[Directions for this task]
Exclude the pictures, then repeat the remaining data exactly.
____
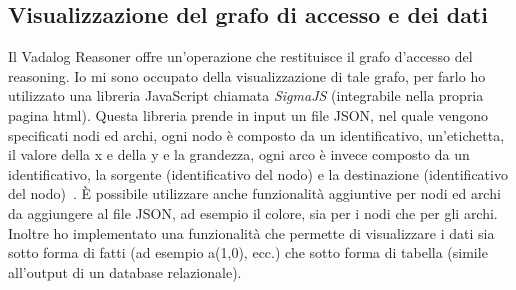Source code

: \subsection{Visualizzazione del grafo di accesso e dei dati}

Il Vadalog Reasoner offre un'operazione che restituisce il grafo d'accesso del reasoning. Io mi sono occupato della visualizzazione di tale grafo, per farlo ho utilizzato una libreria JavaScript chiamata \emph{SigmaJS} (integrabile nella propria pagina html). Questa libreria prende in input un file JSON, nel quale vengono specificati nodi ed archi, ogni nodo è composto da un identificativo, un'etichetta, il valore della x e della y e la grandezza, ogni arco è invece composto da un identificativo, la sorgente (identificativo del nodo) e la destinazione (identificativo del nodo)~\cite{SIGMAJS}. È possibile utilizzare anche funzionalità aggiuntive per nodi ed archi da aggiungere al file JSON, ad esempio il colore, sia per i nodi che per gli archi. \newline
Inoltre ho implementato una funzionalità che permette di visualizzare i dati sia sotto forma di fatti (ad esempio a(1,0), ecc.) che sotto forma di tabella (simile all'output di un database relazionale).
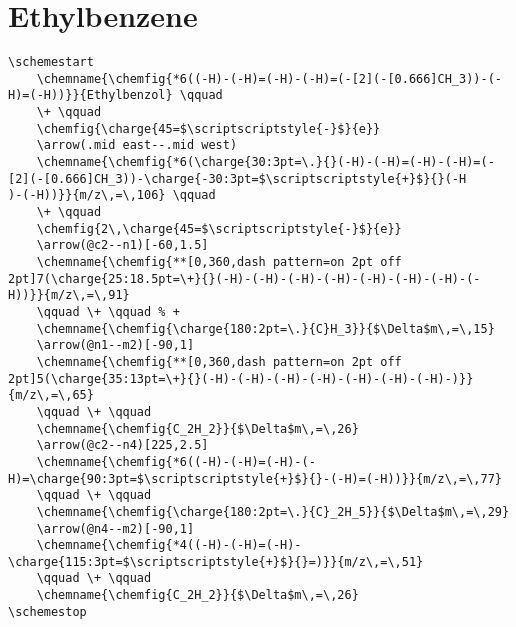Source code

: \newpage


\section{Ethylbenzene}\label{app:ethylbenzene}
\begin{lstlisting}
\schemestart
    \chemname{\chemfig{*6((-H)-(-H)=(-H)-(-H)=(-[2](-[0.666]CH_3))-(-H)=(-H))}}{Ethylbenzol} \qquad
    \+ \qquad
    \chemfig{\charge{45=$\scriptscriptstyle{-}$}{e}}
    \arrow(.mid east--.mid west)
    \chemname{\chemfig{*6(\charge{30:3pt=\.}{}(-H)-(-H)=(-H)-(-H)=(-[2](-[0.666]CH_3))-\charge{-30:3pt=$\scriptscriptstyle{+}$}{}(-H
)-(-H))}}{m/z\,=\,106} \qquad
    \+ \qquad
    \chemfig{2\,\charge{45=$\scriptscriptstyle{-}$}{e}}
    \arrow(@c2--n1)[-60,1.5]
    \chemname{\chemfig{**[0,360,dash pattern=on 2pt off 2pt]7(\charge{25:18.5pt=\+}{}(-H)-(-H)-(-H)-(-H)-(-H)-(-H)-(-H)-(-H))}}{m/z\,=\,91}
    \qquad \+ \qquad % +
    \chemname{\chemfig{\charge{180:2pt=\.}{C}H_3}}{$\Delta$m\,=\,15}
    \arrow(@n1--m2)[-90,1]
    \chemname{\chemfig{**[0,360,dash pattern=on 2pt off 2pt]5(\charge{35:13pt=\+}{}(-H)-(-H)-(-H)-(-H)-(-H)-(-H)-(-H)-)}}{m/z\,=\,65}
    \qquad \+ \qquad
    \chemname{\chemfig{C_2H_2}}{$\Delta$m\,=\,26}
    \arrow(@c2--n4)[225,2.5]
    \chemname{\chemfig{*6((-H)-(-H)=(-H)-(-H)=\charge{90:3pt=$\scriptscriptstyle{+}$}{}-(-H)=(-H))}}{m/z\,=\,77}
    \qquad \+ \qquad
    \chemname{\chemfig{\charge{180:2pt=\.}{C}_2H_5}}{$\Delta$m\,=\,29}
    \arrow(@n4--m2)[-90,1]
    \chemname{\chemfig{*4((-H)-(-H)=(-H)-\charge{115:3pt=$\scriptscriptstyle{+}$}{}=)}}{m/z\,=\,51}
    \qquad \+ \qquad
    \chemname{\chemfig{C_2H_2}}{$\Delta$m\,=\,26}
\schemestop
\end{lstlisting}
____
[Result of the exercise]
Source code

: \subsection{Visualizzazione del grafo di accesso e dei dati}

Il Vadalog Reasoner offre un'operazione che restituisce il grafo d'accesso del reasoning. Io mi sono occupato della visualizzazione di tale grafo, per farlo ho utilizzato una libreria JavaScript chiamata \emph{SigmaJS} (integrabile nella propria pagina html). Questa libreria prende in input un file JSON, nel quale vengono specificati nodi ed archi, ogni nodo è composto da un identificativo, un'etichetta, il valore della x e della y e la grandezza, ogni arco è invece composto da un identificativo, la sorgente (identificativo del nodo) e la destinazione (identificativo del nodo)~\cite{SIGMAJS}. È possibile utilizzare anche funzionalità aggiuntive per nodi ed archi da aggiungere al file JSON, ad esempio il colore, sia per i nodi che per gli archi. \newline
Inoltre ho implementato una funzionalità che permette di visualizzare i dati sia sotto forma di fatti (ad esempio a(1,0), ecc.) che sotto forma di tabella (simile all'output di un database relazionale).
Source code

: \newpage


\section{Ethylbenzene}\label{app:ethylbenzene}
\begin{lstlisting}
\schemestart
    \chemname{\chemfig{*6((-H)-(-H)=(-H)-(-H)=(-[2](-[0.666]CH_3))-(-H)=(-H))}}{Ethylbenzol} \qquad
    \+ \qquad
    \chemfig{\charge{45=$\scriptscriptstyle{-}$}{e}}
    \arrow(.mid east--.mid west)
    \chemname{\chemfig{*6(\charge{30:3pt=\.}{}(-H)-(-H)=(-H)-(-H)=(-[2](-[0.666]CH_3))-\charge{-30:3pt=$\scriptscriptstyle{+}$}{}(-H
)-(-H))}}{m/z\,=\,106} \qquad
    \+ \qquad
    \chemfig{2\,\charge{45=$\scriptscriptstyle{-}$}{e}}
    \arrow(@c2--n1)[-60,1.5]
    \chemname{\chemfig{**[0,360,dash pattern=on 2pt off 2pt]7(\charge{25:18.5pt=\+}{}(-H)-(-H)-(-H)-(-H)-(-H)-(-H)-(-H)-(-H))}}{m/z\,=\,91}
    \qquad \+ \qquad % +
    \chemname{\chemfig{\charge{180:2pt=\.}{C}H_3}}{$\Delta$m\,=\,15}
    \arrow(@n1--m2)[-90,1]
    \chemname{\chemfig{**[0,360,dash pattern=on 2pt off 2pt]5(\charge{35:13pt=\+}{}(-H)-(-H)-(-H)-(-H)-(-H)-(-H)-(-H)-)}}{m/z\,=\,65}
    \qquad \+ \qquad
    \chemname{\chemfig{C_2H_2}}{$\Delta$m\,=\,26}
    \arrow(@c2--n4)[225,2.5]
    \chemname{\chemfig{*6((-H)-(-H)=(-H)-(-H)=\charge{90:3pt=$\scriptscriptstyle{+}$}{}-(-H)=(-H))}}{m/z\,=\,77}
    \qquad \+ \qquad
    \chemname{\chemfig{\charge{180:2pt=\.}{C}_2H_5}}{$\Delta$m\,=\,29}
    \arrow(@n4--m2)[-90,1]
    \chemname{\chemfig{*4((-H)-(-H)=(-H)-\charge{115:3pt=$\scriptscriptstyle{+}$}{}=)}}{m/z\,=\,51}
    \qquad \+ \qquad
    \chemname{\chemfig{C_2H_2}}{$\Delta$m\,=\,26}
\schemestop
\end{lstlisting}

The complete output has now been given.